Last week after an incident between my boys, I sat at the table with one, his anger spilling into defiant, defensive, angry, aggressive words and a desire for vindication, the other pounding his anger into soft, spring earth longing for release from pain I didn’t know he felt. As my second son skulked back in and dropped into a chair at the table, emotion roiling in his eyes, I quietly sat beside him and laid my hand on his arm. “Do you want to talk about it?”

“It’s not Kyle,” he finally choked out, his body convulsing, tears falling, fists clenched against the pain, “It’s me. I can deal with Kyle. It’s me. I just don’t want to be me.”

There were no words in my heart, only tears spilling onto the table with his, because this is life with Sam’s diseases, and short of a miracle or medical breakthrough, I can’t say, “This’ll get better, just hold on a little while longer,” because it won’t, and Sam knows it.

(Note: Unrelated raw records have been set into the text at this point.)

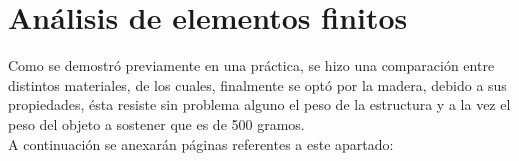 \documentclass[11pt,a4paper,oldfontcommands,oneside]{memoir}
\begin{document}


\section{Análisis de elementos finitos}
Como se demostró previamente en una práctica, se hizo una comparación entre distintos materiales, de los cuales, finalmente se optó por la madera, debido a sus propiedades, ésta resiste sin problema alguno el peso de la estructura y a la vez el peso del objeto a sostener que es de 500 gramos.\\
A continuación se anexarán páginas referentes a este apartado:





\end{document}
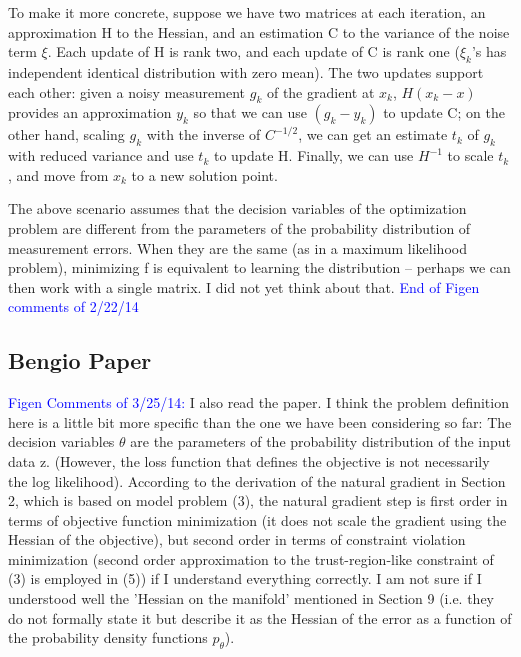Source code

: \documentclass[12pt]{article}
\begin{document}
To make it more concrete, suppose we have two matrices at each iteration, an approximation H to the Hessian, and an estimation C to the variance of the noise term $\xi$.  Each update of H is rank two, and each update of C is rank one ($\xi_k$'s has independent identical distribution with zero mean).  The two updates support each other: given a noisy measurement $g_k$ of the gradient at $x_k$, $H(x_k-x)$ provides an approximation $y_k$ so that we can use $(g_k-y_k)$ to update C; on the other hand, scaling $g_k$ with the inverse of $C^{-1/2}$, we can get an estimate $t_k$ of $g_k$ with reduced variance and use $t_k$ to update H.  Finally, we can use $H^{-1}$ to scale $t_k$, and move from $x_k$ to a new solution point.

The above scenario assumes that the decision variables of the optimization problem are different from the parameters of the probability distribution of measurement errors.  When they are the same (as in a maximum likelihood problem), minimizing f is equivalent to learning the distribution -- perhaps we can then work with a single matrix.  I did not yet think about that.
\textcolor{blue}{End of Figen comments of 2/22/14}


\subsection{Bengio Paper}



\textcolor{blue}{Figen Comments of 3/25/14:} I also read the paper.  I think the problem definition here is a little bit more specific than the one we have been considering so far: The decision variables $\theta$ are the parameters of the probability distribution of the input data z. (However, the loss function that defines the objective is not necessarily the log likelihood).  According to the derivation of the natural gradient in Section 2, which is based on model problem (3), the natural gradient step is first order in terms of objective function minimization (it does not scale the gradient using the Hessian of the objective), but second order in terms of constraint violation minimization (second order approximation to the trust-region-like constraint of (3) is employed in (5)) if I understand everything correctly.  I am not sure if I understood well the 'Hessian on the manifold' mentioned in Section 9 (i.e. they do not formally state it but describe it as the Hessian of the error as a function of the probability density functions $p_\theta$).
\end{document}
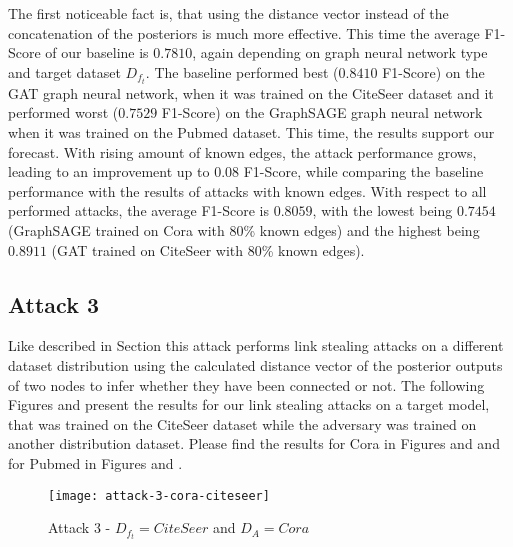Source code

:             The first noticeable fact is, that using the distance vector instead of the concatenation of the posteriors is much more effective.
            This time the average F1-Score of our baseline is $0.7810$, again depending on graph neural network type and target dataset $D_{f_t}$.
            The baseline performed best ($0.8410$ F1-Score) on the GAT graph neural network, when it was trained on the  CiteSeer dataset and it performed worst ($0.7529$ F1-Score) on the GraphSAGE graph neural network when it was trained on the Pubmed dataset.
            This time, the results support our forecast.
            With rising amount of known edges, the attack performance grows, leading to an improvement up to $0.08$ F1-Score, while comparing the baseline performance with the results of attacks with known edges.
            With respect to all performed attacks, the average F1-Score is $0.8059$, with the lowest being $0.7454$ (GraphSAGE trained on Cora with 80\% known edges) and the highest being $0.8911$ (GAT trained on CiteSeer with 80\% known edges).

        \subsection*{Attack 3}
            Like described in Section  this attack performs link stealing attacks on a different dataset distribution using the calculated distance vector of the posterior outputs of two nodes to infer whether they have been connected or not. 
            The following Figures  and  present the results for our link stealing attacks on a target model, that was trained on the CiteSeer dataset while the adversary was trained on another distribution dataset.
            Please find the results for Cora in Figures  and  and for Pubmed in Figures  and .

            \begin{figure}[h]
                \begin{center}
                    \texttt{[image: attack-3-cora-citeseer]}
                    \caption{Attack 3 - $D_{f_t} = CiteSeer$ and $D_A = Cora$}
                    \label{figure:eval-att3-cora-citeseer}
                \end{center}
            \end{figure}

So how, as a Mom, do you know when to speak and when to be silent? When anger is simply anger and when it’s the symptom of something more, something deeper, something too big to navigate alone? How do you know when to allow your child to struggle with, muddle through, and finally figure out a situation on their own, and when to step in and lovingly guide them through it?

I honestly don’t know. I didn’t know a week ago, and I didn’t know a few days later when I could only quietly say to my angry oldest son, “You’re right. I’m not enough, not enough as your teacher or your mom or as a wife or friend or daughter or writer. I will always love you, but I will never, ever be enough, and I’m sorry.”

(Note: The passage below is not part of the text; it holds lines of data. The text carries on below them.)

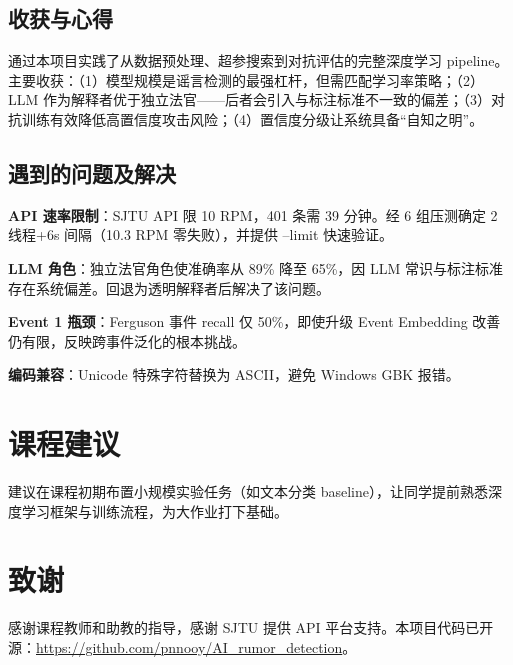 \documentclass[10pt,conference]{IEEEtran}
\begin{document}
\subsection{收获与心得}

通过本项目实践了从数据预处理、超参搜索到对抗评估的完整深度学习 pipeline。主要收获：（1）模型规模是谣言检测的最强杠杆，但需匹配学习率策略；（2）LLM 作为解释者优于独立法官——后者会引入与标注标准不一致的偏差；（3）对抗训练有效降低高置信度攻击风险；（4）置信度分级让系统具备“自知之明”。

\subsection{遇到的问题及解决}

\textbf{API 速率限制}：SJTU API 限 10 RPM，401 条需 39 分钟。经 6 组压测确定 2 线程+6s 间隔（10.3 RPM 零失败），并提供 --limit 快速验证。

\textbf{LLM 角色}：独立法官角色使准确率从 89\% 降至 65\%，因 LLM 常识与标注标准存在系统偏差。回退为透明解释者后解决了该问题。

\textbf{Event 1 瓶颈}：Ferguson 事件 recall 仅 50\%，即使升级 Event Embedding 改善仍有限，反映跨事件泛化的根本挑战。

\textbf{编码兼容}：Unicode 特殊字符替换为 ASCII，避免 Windows GBK 报错。

\section{课程建议}

建议在课程初期布置小规模实验任务（如文本分类 baseline），让同学提前熟悉深度学习框架与训练流程，为大作业打下基础。

\section*{致谢}
感谢课程教师和助教的指导，感谢 SJTU 提供 API 平台支持。本项目代码已开源：\url{https://github.com/pnnooy/AI_rumor_detection}。
\end{document}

There were no other words, only tears, nothing I could say or do to fill the emptiness inside my son or right his world, and it hurt. I will never be enough, but I wasn’t created to be enough. I can only love and guide and pray, and allow the One who is enough to touch my son’s heart and fill the empty, aching longing in his soul.

Every minute, every word, every breath of this journey is a choice, God or me. Do I seek His beauty in the midst of chaos or allow the circumstances to overwhelm me? Choose to live in the power of His Spirit or rely on my own strength and ambition? Choose His will, His way in His time or settle myself on the throne of my own life? It can’t be both ways. It’s either God or me. Why then would I choose me, the one who is not, who will never be, enough when I can choose God, the One is – the One who is so much more than enough – absolutely always enough?

Advertisements

8 Comments

Filed under Devotionals

8 responses to “Not Enough

  1. Oh, Cindee, it is so difficult, isn’t it? Especially when a child suffers an illness or condition. We feel so helpless at times to ease the pain and encourage that one. And yes, only God is enough. Such a touching post. May the Lord bless you!

    Like

  2. Oh, Cindee. I don’t know when to speak or when to be silent. Or how to even lovingly guide. I can’t fix stuff.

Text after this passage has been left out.